In [1]:
import os
os.environ['CUDA_VISIBLE_DEVICES'] = "0"

import torch
import decord 
import numpy as np
from IPython.display import Video
from transformers import (
    VideoMAEImageProcessor, VideoMAEForVideoClassification
)


2025-07-23 18:37:09.418319: I tensorflow/core/util/port.cc:153] oneDNN custom operations are on. You may see slightly different numerical results due to floating-point round-off errors from different computation orders. To turn them off, set the environment variable `TF_ENABLE_ONEDNN_OPTS=0`.
2025-07-23 18:37:09.430928: E external/local_xla/xla/stream_executor/cuda/cuda_fft.cc:467] Unable to register cuFFT factory: Attempting to register factory for plugin cuFFT when one has already been registered
E0000 00:00:1753285029.444432   74181 cuda_dnn.cc:8579] Unable to register cuDNN factory: Attempting to register factory for plugin cuDNN when one has already been registered
E0000 00:00:1753285029.448453   74181 cuda_blas.cc:1407] Unable to register cuBLAS factory: Attempting to register factory for plugin cuBLAS when one has already been registered
W0000 00:00:1753285029.460479   74181 computation_placer.cc:177] computation placer already registered. Please check linkage and avoid linking 

In [2]:
torch_dtype = torch.bfloat16
device = 'cuda'

## Model Overview



The specific model used here is a [VideoMAE model](https://huggingface.co/docs/transformers/model_doc/videomae)(`large`) variant that has been finetuned for multi-label video classification (a video can belong to multiple classes simultaneously).

In [3]:
# Initialize model and processor
model_ckpt = "ai-forever/kandinsky-videomae-large-camera-motion"
image_processor = VideoMAEImageProcessor.from_pretrained(model_ckpt)

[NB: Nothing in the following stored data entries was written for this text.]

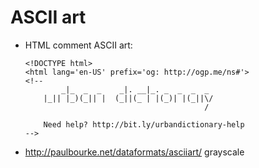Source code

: # ASCII art

-   HTML comment ASCII art:

        <!DOCTYPE html>
        <html lang='en-US' prefix='og: http://ogp.me/ns#'>
        <!--
                _|_  _  _    _|. __|_. _  _  _  _
            |_|| |_)(_|| |  (_||(_ | |(_)| |(_||\/
                                                /

            Need help? http://bit.ly/urbandictionary-help
        -->

-   <http://paulbourke.net/dataformats/asciiart/> grayscale
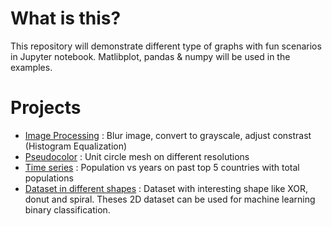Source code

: # What is this?
This repository will demonstrate different type of graphs with fun scenarios in Jupyter notebook. Matlibplot, pandas & numpy will be used in the examples.

# Projects
* [Image Processing](https://github.com/woo-chia-wei/python-visualization-notes/blob/master/image_processing.ipynb) : Blur image, convert to grayscale, adjust constrast (Histogram Equalization)
* [Pseudocolor](https://github.com/woo-chia-wei/python-visualization-notes/blob/master/pseudocolor.ipynb) : Unit circle mesh on different resolutions
* [Time series](https://github.com/woo-chia-wei/python-visualization-notes/blob/master/time_series.ipynb) : Population vs years on past top 5 countries with total populations
* [Dataset in different shapes](https://github.com/woo-chia-wei/python-visualization-notes/blob/master/dataset_in_different_shapes.ipynb) : Dataset with interesting shape like XOR, donut and spiral. Theses 2D dataset can be used for machine learning binary classification.
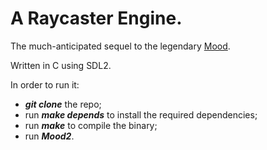 <!DOCTYPE html>
<html>
<body>

<h1><b>A Raycaster Engine.</b></h1>
The much-anticipated sequel to the legendary <a href="https://yknottyd.itch.io/mood">Mood</a>.

<p>Written in C using SDL2.</p>
<p>In order to run it:</p>
<ul>
    <li><b><i>git clone</i></b> the repo;</li>
    <li>run <b><i>make depends</i></b> to install the required dependencies;</li>
    <li>run <b><i>make</i></b> to compile the binary;</li>
    <li>run <b><i>Mood2</i></b>.</li>
</ul>

</body>
</html>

model = VideoMAEForVideoClassification.from_pretrained(
    model_ckpt,
    attn_implementation="sdpa",
    torch_dtype=torch_dtype,
).eval().to(device)

### Model Classes and Their Meanings


The model predicts `21` different camera motion and shot type classes:

In [4]:
model.config.id2label

{0: 'arc_left',
 1: 'arc_right',
 2: 'dolly_in',
 3: 'dolly_out',
 4: 'pan_left',
 5: 'pan_right',
 6: 'pedestal_down',
 7: 'pedestal_up',
 8: 'pov',
 9: 'roll_left',
 10: 'roll_right',
 11: 'shake',
 12: 'static',
 13: 'tilt_down',
 14: 'tilt_up',
 15: 'track',
 16: 'truck_left',
 17: 'truck_right',
 18: 'undefined',
 19: 'zoom_in',
 20: 'zoom_out'}

##### Horizontal Movements
1. `arc_left`/`arc_right` – Camera moves in a leftward/rightward arc around the subject.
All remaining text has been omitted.